Antiviral efficacy can possibly be influenced by host-specific immunity. Six and ten HLA-A2-restricted cytotoxic T lymphocyte (CTL) epitopes have been identified, respectively, in the HBV RT and S regions [16]. Some drug-resistance-associated mutations in the RT region may introduce nonsynonymous mutations in the overlapping S region; rtA181T is such a mutation [17]. So far, it is not fully understood how MDR HBV develops, and how the CTL response is influenced by HBV mutations under long-term NA antiviral pressure.

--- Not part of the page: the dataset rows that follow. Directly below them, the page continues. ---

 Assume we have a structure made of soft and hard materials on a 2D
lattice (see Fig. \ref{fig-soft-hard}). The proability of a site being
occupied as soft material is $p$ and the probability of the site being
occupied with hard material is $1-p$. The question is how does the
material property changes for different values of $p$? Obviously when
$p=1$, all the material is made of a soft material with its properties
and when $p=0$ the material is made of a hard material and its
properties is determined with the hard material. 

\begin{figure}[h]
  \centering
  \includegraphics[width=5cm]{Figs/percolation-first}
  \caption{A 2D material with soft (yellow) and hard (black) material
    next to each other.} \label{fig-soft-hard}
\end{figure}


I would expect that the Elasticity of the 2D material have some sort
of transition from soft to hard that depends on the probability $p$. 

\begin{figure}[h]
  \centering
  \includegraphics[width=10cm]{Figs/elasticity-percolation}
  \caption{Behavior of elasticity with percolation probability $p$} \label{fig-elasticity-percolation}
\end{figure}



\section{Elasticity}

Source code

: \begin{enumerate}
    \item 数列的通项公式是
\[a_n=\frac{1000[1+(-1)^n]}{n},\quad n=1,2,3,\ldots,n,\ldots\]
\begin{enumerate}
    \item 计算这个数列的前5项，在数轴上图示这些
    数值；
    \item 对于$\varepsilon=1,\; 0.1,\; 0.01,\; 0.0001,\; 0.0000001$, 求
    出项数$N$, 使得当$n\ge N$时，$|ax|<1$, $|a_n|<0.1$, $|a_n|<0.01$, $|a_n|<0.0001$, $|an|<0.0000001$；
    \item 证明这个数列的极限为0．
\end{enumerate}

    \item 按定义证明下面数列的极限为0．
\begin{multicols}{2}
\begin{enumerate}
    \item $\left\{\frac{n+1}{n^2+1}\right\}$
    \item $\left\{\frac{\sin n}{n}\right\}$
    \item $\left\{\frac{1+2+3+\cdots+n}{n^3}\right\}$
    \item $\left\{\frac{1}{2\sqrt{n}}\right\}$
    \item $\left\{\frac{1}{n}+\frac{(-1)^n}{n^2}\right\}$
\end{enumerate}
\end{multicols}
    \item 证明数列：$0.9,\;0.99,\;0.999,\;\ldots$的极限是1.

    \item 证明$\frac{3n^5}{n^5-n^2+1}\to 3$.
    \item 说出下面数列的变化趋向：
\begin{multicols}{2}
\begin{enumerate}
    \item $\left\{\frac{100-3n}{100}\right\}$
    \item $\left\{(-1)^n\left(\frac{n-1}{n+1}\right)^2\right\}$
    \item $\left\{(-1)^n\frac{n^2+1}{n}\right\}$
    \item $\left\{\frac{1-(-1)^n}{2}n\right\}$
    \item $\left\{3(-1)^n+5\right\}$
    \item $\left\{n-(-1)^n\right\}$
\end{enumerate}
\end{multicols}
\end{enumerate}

In this study, we have successfully extended our knowledge of these issues through an in-depth analysis of genotypic evolution, and the phenotypic features of multiple HBV drug-resistance mutants, as well as relevant S-region variants, in a single patient who received long-term diverse antiviral therapies.

Methods

Patient

The patient was a 38-year-old Chinese male patient with chronic hepatitis B (CHB) at his first admittance to Beijing 302 Hospital who received NA therapy in June 2002. The first half (94 months) of the patient's course has been described previously [13]. Briefly, the patient was infected with genotype C HBV. NA therapy was administrated with LAM in June 2002, switched to ADV in March 2005, switched to ETV in May 2006, switched back to ADV in March 2007 and changed to LAM+ADV in October 2008 due to resistance to sequential monotherapies. The combination therapy decreased the HBV DNA levels to undetectable levels (<100 IU/ml) with a normalization of alanine aminotransferase (ALT) up until April 2010, the end of the 94-month observation. In addition to NA treatment, the patient received twice interferon-α2b treatments (one for 10 months and another for 6 months) and gave up due to side effects. In this study, the patient was continuously followed-up for the second half (95 months) of illness, up until March 2018. During this period, the NA therapy was changed twice, that is, from LAM+ADV to ETV+ADV in January 2013, and then to ETV+TDF in June 2017. The patient's informed consent was obtained, and the study was approved by the Ethics Committee of Beijing 302 Hospital.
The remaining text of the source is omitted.